[Records from a data collection]
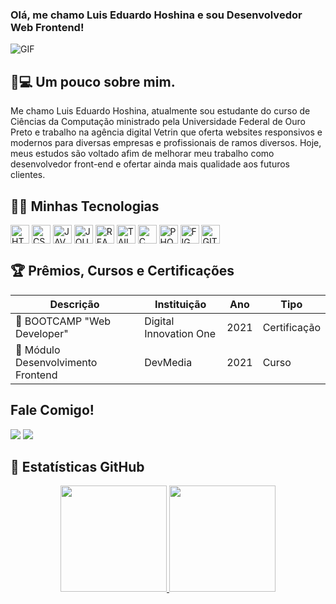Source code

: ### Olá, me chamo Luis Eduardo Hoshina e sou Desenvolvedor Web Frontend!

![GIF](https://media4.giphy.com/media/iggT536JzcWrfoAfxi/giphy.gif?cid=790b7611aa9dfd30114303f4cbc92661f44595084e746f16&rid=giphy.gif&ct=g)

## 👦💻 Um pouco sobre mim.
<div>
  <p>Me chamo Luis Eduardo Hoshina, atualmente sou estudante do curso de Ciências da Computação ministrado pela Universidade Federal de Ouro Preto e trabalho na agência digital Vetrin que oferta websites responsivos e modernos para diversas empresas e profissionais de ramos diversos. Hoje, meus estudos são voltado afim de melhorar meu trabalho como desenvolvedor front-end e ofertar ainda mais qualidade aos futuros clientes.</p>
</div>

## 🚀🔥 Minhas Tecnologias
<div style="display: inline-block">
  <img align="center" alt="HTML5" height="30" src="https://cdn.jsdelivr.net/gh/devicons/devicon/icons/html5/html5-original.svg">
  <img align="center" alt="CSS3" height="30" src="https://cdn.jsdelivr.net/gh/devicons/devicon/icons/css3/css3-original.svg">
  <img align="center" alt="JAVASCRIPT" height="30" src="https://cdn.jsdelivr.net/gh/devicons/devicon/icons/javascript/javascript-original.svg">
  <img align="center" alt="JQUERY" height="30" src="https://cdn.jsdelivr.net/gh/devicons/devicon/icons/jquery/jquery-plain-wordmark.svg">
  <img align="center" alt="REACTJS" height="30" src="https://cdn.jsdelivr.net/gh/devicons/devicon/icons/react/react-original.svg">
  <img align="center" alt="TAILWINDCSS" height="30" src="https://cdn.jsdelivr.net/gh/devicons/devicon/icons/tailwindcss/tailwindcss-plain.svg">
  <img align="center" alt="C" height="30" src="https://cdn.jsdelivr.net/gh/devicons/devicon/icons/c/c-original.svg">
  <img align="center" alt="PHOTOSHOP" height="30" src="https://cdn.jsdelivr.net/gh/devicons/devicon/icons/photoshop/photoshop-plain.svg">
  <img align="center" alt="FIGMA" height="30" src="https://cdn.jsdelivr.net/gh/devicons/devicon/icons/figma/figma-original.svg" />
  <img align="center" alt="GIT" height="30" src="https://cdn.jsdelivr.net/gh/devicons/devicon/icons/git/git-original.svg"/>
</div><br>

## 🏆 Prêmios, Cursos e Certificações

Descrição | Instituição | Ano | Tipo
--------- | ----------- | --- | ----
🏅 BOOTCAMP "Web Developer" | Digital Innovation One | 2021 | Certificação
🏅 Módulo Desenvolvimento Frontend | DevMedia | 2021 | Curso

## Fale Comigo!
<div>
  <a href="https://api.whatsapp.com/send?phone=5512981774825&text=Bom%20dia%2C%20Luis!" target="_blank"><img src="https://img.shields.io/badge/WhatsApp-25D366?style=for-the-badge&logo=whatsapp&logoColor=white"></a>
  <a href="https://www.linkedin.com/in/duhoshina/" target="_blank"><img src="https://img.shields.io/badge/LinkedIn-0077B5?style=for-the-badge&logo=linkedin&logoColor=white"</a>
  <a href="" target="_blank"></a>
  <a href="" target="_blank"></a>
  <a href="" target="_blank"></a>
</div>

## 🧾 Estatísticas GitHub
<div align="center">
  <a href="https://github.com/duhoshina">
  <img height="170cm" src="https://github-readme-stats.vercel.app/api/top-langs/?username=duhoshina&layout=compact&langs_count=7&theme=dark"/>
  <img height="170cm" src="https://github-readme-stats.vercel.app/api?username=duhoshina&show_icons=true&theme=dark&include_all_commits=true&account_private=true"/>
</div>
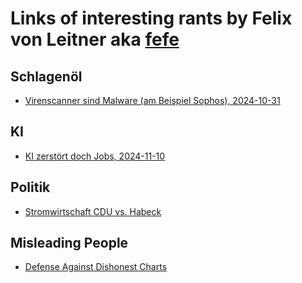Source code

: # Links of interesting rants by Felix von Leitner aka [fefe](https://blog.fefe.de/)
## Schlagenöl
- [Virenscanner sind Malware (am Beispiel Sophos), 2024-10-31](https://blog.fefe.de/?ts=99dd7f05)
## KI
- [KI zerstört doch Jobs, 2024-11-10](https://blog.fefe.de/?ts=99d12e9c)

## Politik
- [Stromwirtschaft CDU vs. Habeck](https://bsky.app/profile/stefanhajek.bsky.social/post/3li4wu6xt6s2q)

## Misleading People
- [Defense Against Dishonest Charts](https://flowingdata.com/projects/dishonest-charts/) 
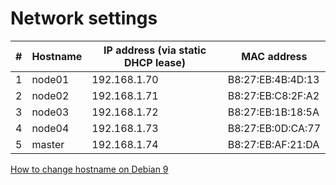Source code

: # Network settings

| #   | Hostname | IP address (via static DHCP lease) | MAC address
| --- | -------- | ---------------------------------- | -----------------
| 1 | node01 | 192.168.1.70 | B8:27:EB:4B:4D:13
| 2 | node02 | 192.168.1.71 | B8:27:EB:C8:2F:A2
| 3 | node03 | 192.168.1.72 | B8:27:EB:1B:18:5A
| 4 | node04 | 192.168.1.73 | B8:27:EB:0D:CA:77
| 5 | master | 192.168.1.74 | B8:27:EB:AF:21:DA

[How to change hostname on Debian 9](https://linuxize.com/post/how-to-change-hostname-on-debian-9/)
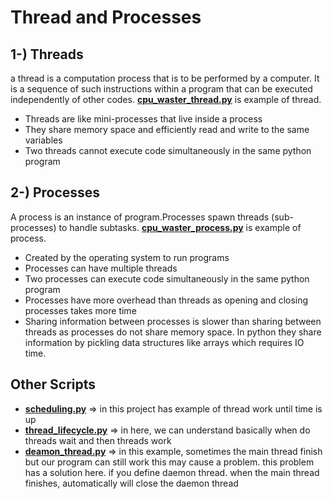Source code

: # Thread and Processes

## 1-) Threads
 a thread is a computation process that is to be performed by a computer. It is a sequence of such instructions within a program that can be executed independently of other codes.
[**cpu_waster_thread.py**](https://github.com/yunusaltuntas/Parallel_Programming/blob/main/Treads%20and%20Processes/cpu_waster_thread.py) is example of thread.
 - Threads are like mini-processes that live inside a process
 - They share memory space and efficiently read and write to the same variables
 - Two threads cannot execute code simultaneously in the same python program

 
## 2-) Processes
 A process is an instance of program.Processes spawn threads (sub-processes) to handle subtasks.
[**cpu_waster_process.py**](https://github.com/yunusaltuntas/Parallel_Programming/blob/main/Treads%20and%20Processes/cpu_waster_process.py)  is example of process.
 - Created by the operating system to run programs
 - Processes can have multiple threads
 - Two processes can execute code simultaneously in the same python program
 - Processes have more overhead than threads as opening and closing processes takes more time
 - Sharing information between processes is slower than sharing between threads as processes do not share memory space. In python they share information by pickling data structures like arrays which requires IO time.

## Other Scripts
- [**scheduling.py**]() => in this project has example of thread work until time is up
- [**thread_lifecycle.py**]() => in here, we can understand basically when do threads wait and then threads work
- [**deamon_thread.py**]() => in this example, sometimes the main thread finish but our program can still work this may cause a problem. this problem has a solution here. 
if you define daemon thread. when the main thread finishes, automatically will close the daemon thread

WORK INSTRUCTION — Where a line in the records above includes the string "same", show it.

PROBLEM SOLUTION —
 - They share memory space and efficiently read and write to the same variables
 - Two threads cannot execute code simultaneously in the same python program
 - Two processes can execute code simultaneously in the same python program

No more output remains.